#### YOUR TASK
Filter the data for lines with the word "using", then copy every line so identified.

(Data excerpts)
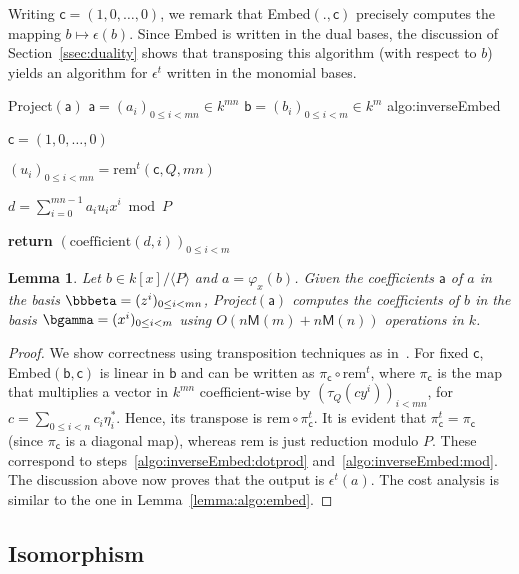 \documentclass{sig-alternate}
\def\M {\ensuremath{\mathsf{M}}}
\def\va {\ensuremath{\mathsf{a}}}
\def\vb {\ensuremath{\mathsf{b}}}
\def\vc {\ensuremath{\mathsf{c}}}
\def\rem {\ensuremath{\mathrm{rem}}}
\def\coeff {\ensuremath{\mathrm{coefficient}}}
\newcounter{algo}
\newenvironment{algorithm_endline}[4]{\small\begin{center}\begin{minipage}{0.48\textwidth}
      \refstepcounter{algo}
      \label{#4}
      \sf
      \rule{\textwidth}{0.2pt}\\
      \makebox[\textwidth][c]{Algorithm~\arabic{algo}:~\textbf{#1}}\\
      \rule[0.5\baselineskip]{\textwidth}{0.2pt}\\

      \vspace{-12pt}

      \parbox{\textwidth}{\textbf{Input} #2}
      \parbox{\textwidth}{\textbf{Output} #3}

\vspace{-7pt}

      \begin{enumerate*}}{\end{enumerate*}
      \vspace{-11pt}
      \rule{\textwidth}{0.2pt}
\end{minipage}\end{center}
}
\newcommand{\ang}[1]{\langle#1\rangle}
\newtheorem{Lemma}{Lemma}
\begin{document}
Writing $\vc=(1,0,\dots,0)$, we remark that Embed$(.,\vc)$ precisely
computes the mapping $b\mapsto \epsilon(b)$. Since Embed is written in
the dual bases, the discussion of Section~\ref{ssec:duality} shows
that transposing this algorithm (with respect to $b$) yields an
algorithm for $\epsilon^t$ written in the monomial bases. 

\vspace{-5pt}

\begin{algorithm_endline}
{Project$(\va)$}
{$\va=(a_i)_{0 \le i < mn} \in k^{mn}$}
{$\vb=(b_i)_{0 \le i < m} \in k^m$}
{algo:inverseEmbed}
\item $\vc=(1,0,\dots,0)$ 
\item  $(u_i)_{0\le i<mn} = \rem^t(\vc,Q,mn)$
\item \label{algo:inverseEmbed:dotprod} $d = \sum_{i=0}^{mn-1} a_i u_i x^i  \bmod P$
\item {\bf return} \label{algo:inverseEmbed:mod} $(\coeff(d,i))_{0 \le i < m}$
\end{algorithm_endline}

\begin{Lemma}\label{lemma:project}
  Let $b \in k[x]/\ang{P}$ and $a=\varphi_x(b)$. Given the
  coefficients $\va$ of $a$ in the basis $\bbbeta=(z^i)_{0 \le i
    < mn}$, {\em Project}$(\va)$ computes the coefficients of $b$ in
  the basis $\bgamma=(x^i)_{0 \le i < m}$ using $O(n\M(m) + n\M(n))$
  operations in $k$.
\end{Lemma}
\begin{proof}
  We show correctness using transposition techniques as
  in~\cite{bostan+lecerf+schost:tellegen}. For fixed $\vc$,
  Embed$(\vb,\vc)$ is linear in $\vb$ and can be written as
  $\pi_\vc\circ\rem^t$, where $\pi_\vc$ is the map that multiplies a
  vector in $k^{mn}$ coefficient-wise by $(\tau_Q(c y^i))_{i<mn}$, for
  $c=\sum_{0 \le i < n} c_i \eta^\ast_i$.  Hence, its transpose is
  $\rem\circ\pi_\vc^t$. It is evident that $\pi_\vc^t=\pi_\vc$ (since
  $\pi_\vc$ is a diagonal map), whereas $\rem$ is just reduction
  modulo $P$. These correspond to
  steps~\ref{algo:inverseEmbed:dotprod}
  and~\ref{algo:inverseEmbed:mod}. The discussion above now proves
  that the output is $\epsilon^t(a)$. The cost analysis is similar to
  the one in Lemma~\ref{lemma:algo:embed}.
\end{proof}


\subsection{Isomorphism} 
\end{document}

#### RESPONSE AREA
  the basis $\bgamma=(x^i)_{0 \le i < m}$ using $O(n\M(m) + n\M(n))$
  We show correctness using transposition techniques as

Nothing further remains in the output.